Supposing a motor vehicle operator has the right to take up the entire width of a lane simply because he is operating a vehicle that is designed wide enough to allow for the passengers to ride alongside him- even if there is no other person in the vehicle with him. Is his first come, first right to the public space determined by the size of his equipment, or is it a right secured because he is an operator of a vehicle?
Sec. 551.103(c) Persons operating bicycles on a
roadway may ride two abreast. Persons riding two abreast on a laned roadway shall ride in a single lane. Persons riding two abreast may not impede the normal and reasonable flow of traffic on the roadway.

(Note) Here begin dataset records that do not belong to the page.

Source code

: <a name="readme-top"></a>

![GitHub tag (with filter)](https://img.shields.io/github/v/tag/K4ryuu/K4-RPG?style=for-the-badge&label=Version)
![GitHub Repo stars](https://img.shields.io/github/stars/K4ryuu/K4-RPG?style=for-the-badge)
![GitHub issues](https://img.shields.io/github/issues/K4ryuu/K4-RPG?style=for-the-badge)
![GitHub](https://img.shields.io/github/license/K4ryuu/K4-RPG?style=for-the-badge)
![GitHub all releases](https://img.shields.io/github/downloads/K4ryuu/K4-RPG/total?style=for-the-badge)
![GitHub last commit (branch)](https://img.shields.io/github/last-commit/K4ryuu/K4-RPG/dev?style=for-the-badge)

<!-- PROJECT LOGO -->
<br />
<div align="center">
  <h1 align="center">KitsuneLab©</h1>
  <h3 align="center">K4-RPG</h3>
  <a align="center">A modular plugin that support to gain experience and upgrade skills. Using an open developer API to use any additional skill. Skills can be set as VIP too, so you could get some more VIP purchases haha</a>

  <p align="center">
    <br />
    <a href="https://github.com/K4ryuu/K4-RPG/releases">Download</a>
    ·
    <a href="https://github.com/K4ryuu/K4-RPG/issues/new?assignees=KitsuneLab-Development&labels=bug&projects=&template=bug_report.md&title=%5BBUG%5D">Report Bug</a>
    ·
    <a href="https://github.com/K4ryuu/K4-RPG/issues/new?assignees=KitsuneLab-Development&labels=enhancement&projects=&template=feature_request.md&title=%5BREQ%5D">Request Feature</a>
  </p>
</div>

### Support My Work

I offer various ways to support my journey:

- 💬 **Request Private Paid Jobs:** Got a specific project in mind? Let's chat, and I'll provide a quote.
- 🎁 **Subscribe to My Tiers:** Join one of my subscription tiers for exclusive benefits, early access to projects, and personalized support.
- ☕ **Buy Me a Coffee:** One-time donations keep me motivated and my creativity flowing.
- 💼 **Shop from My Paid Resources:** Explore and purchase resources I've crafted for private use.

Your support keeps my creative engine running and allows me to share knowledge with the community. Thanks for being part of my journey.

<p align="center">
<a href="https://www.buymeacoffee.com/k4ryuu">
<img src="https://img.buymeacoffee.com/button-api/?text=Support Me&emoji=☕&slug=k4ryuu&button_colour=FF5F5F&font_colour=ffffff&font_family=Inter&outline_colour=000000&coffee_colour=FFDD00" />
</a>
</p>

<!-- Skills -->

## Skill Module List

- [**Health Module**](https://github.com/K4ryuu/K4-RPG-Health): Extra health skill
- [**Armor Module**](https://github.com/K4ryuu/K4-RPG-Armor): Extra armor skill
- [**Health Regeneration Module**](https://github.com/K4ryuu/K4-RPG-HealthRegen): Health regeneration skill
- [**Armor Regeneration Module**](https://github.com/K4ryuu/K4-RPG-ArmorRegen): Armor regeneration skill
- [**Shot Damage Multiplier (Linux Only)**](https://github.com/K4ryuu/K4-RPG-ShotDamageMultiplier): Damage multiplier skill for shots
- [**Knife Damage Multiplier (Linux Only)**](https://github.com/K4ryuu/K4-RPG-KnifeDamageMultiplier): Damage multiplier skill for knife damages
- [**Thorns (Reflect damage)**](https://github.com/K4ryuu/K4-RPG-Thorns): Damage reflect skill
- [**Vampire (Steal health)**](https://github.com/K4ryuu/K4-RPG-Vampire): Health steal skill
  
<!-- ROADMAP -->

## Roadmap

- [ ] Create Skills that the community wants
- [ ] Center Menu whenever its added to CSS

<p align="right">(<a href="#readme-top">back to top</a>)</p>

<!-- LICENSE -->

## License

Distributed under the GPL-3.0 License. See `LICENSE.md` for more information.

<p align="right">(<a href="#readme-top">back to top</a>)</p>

So operators of bicycles can legally ride two abreast on any road in the state where they are not "impeding the normal... flow of traffic". If they have a bike lane, or are traveling on a "roadway" that is wider than fourteen feet, the cyclists must single it up and move aside for overtaking traffic.
Because a solo cyclist may occupy any lateral position he chooses in a lane that is fourteen feet or less in width, riding two abreast in that situation would not be impeding the normal flow of traffic. Overtaking traffic would have to pass when it is safe to change lanes in either situation. (Solo or two abreast.)
So a cyclist has lesser rights on Texas roads than does a motorist because a cyclist may not control a lane under some circumstances, and may not travel side by side in those places either. The cyclist has no right to any part of the lane further from the edge of the roadway than seven feet, if the lane is greater than fourteen feet wide.
So on what basis is a cyclist's right to the full lane restricted? Is it because he is operating a narrow vehicle or a slow vehicle?
Do motorcycles have lateral lane restrictions? If someone had a motor vehicle that was designed with passenger seating in-line with the driver, would they have restrictions on lateral lane position? If a cyclist is keeping up with motor vehicle traffic, does he have more rights than when he is not keeping up? If there are ten slow cyclists and two cars on the road, what is "normal and reasonable flow of traffic"?